前回のブログで、多くの国は、「脅し」は戦争よりも手軽なので、自国の立場を強くするために続けていると書きました。
一方で、歴史を振り返ると、戦う気はなかったのに、脅しによる不安と緊張が積み重なったことで「引き返せなくなって始まった」戦争も少なくありません。
第一次世界大戦、日中戦争もその傾向があります。
そういう意味からも、不安や緊張が続く状態は、好ましくないのです。
これは、国際政治だけの話ではありません。
不安と緊張が続くと、人も組織も、まずは動きが止まってしまいます。
次に、ストレスから、冷静でない判断、突発的で極端な行動につながることもあります。
不安が続くと、人はまず動かなくなる
一般に、不安や危機感は「行動を促すもの」だと言われます。不安は注意力を高め、準備を促す役割があります。
しかし、不安が続くと、人は動かなくなります。動けなくなるのです。
- 間違えたくない
- 失敗したくない
- 叩かれたくない
そういう気持ちから大きな決断を避けるようになります。
- もう少し情報が揃ってから
- もう少し様子を見てから
- 今決めるのは早い気がする
これは、慎重で賢い判断に見えますが、何も決まらない状態になります。
そして、問題は解決せず、どんどん時間は過ぎていきます。
決断の先送りで、状況は悪化する
不安が強い社会では、「良くする」よりも「悪くしない」ことが優先されます。
- 波風を立てない
- 炎上させない
- 反発を招かない
現在、パレスチナやウクライナが、戦闘が終わりそうなのに、長引いている背景の一つには、国際社会の「決断の先送り」の構造があると考えられます。

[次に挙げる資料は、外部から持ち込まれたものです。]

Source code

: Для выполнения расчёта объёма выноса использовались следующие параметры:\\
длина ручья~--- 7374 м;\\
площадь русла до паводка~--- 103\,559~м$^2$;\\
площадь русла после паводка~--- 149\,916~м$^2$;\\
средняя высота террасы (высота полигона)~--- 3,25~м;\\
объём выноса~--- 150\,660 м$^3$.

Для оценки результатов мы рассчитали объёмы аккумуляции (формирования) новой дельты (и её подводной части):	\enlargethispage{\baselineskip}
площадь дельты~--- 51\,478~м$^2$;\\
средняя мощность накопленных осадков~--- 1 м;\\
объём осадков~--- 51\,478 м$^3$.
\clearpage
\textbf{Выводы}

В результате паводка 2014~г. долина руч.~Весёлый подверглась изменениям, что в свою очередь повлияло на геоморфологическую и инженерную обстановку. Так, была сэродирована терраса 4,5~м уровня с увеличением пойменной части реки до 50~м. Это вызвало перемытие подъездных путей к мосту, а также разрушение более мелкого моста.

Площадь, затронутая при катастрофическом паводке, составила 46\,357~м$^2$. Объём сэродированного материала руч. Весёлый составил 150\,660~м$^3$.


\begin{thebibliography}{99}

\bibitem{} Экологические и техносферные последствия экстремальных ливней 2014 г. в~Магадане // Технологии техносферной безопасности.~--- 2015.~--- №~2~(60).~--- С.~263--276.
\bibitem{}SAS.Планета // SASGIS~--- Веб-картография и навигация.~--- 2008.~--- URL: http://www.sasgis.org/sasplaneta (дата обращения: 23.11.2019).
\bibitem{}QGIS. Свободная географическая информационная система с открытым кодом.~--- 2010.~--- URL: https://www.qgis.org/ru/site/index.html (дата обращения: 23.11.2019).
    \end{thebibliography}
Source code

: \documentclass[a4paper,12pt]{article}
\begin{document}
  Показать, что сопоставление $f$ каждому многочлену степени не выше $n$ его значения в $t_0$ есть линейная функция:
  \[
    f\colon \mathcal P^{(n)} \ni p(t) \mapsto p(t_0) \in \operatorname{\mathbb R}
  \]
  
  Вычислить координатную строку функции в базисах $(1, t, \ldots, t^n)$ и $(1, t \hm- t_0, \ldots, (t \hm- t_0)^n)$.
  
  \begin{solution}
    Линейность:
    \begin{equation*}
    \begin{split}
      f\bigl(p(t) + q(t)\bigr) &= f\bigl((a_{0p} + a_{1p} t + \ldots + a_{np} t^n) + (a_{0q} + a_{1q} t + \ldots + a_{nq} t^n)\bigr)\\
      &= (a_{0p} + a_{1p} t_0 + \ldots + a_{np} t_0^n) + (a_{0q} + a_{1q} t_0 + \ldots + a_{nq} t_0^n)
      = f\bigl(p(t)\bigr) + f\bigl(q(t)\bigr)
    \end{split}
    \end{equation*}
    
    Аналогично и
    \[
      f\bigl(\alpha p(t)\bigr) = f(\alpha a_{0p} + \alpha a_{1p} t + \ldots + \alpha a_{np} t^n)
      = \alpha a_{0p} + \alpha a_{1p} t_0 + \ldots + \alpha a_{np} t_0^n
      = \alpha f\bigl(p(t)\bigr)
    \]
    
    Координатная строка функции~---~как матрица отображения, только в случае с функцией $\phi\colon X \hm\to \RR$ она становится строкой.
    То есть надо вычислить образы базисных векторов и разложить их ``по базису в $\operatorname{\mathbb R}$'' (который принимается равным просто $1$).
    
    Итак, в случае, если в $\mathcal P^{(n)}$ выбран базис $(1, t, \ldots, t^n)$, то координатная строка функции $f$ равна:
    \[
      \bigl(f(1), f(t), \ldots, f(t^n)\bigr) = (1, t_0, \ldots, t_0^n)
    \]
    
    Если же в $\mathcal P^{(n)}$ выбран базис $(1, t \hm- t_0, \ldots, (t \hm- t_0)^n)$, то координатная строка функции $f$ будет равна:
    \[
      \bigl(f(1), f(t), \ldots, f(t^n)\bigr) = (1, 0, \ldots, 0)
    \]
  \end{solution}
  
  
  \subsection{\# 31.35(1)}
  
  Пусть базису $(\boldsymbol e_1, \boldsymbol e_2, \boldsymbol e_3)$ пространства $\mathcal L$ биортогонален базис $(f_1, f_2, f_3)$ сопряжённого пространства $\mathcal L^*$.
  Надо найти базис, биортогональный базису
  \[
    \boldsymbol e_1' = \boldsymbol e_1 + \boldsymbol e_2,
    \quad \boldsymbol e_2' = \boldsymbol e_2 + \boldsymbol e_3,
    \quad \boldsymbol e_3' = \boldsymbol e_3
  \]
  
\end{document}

大きな悲劇が起きた直後には、強い関心が集まり、不安や怒り、同情の声が一気に高まります。解決のための動きも出てきます。
しかし、すぐに解決しない場合、周囲は無力感に苛まれ、あえて悲劇を見ないようにします。
当事者たちは、忘れ去られ、より困難な状態に陥ります。
- すでに困っている人はさらに困る
- 困っていなかった人も困るようになる
- 声を上げても届かない
状況は悪化し、さらに解決が困難になる、負のスパイラルに陥ります。
逆に言うと、執拗に攻撃やプロパガンダ(情報戦)を続ける側は、周囲が疲弊して離れ、当事者の悲劇が「日常」となることを目論んでいるのです。
パレスチナ人が、1948年に武力で土地を追われてから、国連が「難民の帰還・補償を求める決議」を出しても、「国際人道法上、禁止されている行為」の数々を是正するように訴えても、イスラエルはこれらを無視して、侵略、攻撃を続けています。
そして、パレスチナ人の抵抗運動に対して、「自分たちのほうが被害者である」と主張し、そちらがスタンダードになってきていた側面もあります。
中国がさまざまな手を使って「脅し」を続けるのも、当事者や周囲を疲弊させて、徐々に従わせる作戦と見ることができます。
ストレスが溜まり、やがて爆発も
動かないことで安全を保とうとしてきた人たちも、不安と緊張が長引くと、ストレスが溜まっていき、視野が狭まり、判断の質が下がります。また、問題が解決しないことによる悪影響が発生したりもします。
そして、溜まった負荷は、冷静な判断を妨げ、感情的な反応として表に出ます。
歴史的には、ナポレオンのロシア遠征やベトナム戦争が、冷静な判断よりメンツで、引くべきタイミングで引かずに、敗北を招いたともいえます。
私たちの身近なところでも起きている
これは、国際政治だけの話ではありません。
私たちの社会、職場、家庭でも似たようなことが起きています。
- 問題は分かっている
- でも今は決められない
- もう少し落ち着いてから
決断できない、動けない状態に陥り、問題が解決せず、少しずつ疲れが溜まっていきます。
「状況は変わらない」「もう仕方がない」、そんな諦めムードから、やがて、何らかのきっかけで、次のような気持ちに変わります。
- 怒り・憤り・被害者意識 「なぜこんな目に?」
- 犯人探し 「誰のせい?」
- 冷静でない判断・感情的な反応による行動 「もう、こうしてやる」
この流れが、後悔を呼ぶことは少なくありません。
大切なのは固まってしまわないこと
不安や緊張を感じること自体は、悪いことではありません。
ただ、不安を抱えたまま動かず、先送りを続けてしまうと、その不安は内側に溜まり、やがて冷静さを奪っていきます。
大切なのは、不安と緊張で、自分が固まってしまわないこと。
「不安があるから動けない」のではなく、不安があるなかで、何を小さく動かせるかを考えること。そして、自分が少しでもできることを見つけ、動くことです。
また、自分だけでなく、他人の不安や緊張にも巻き込まれすぎないこと。
問題があると感じるもの、人とは距離を取り、冷静に振る舞うことです。
不安が強い時代だからこそ、立ち止まって、いま何が起きているのかを見つめ直す。
そして、考えること、動くことを放棄しないことで、よい方向へ向かって、物事が動き始めるのではないでしょうか。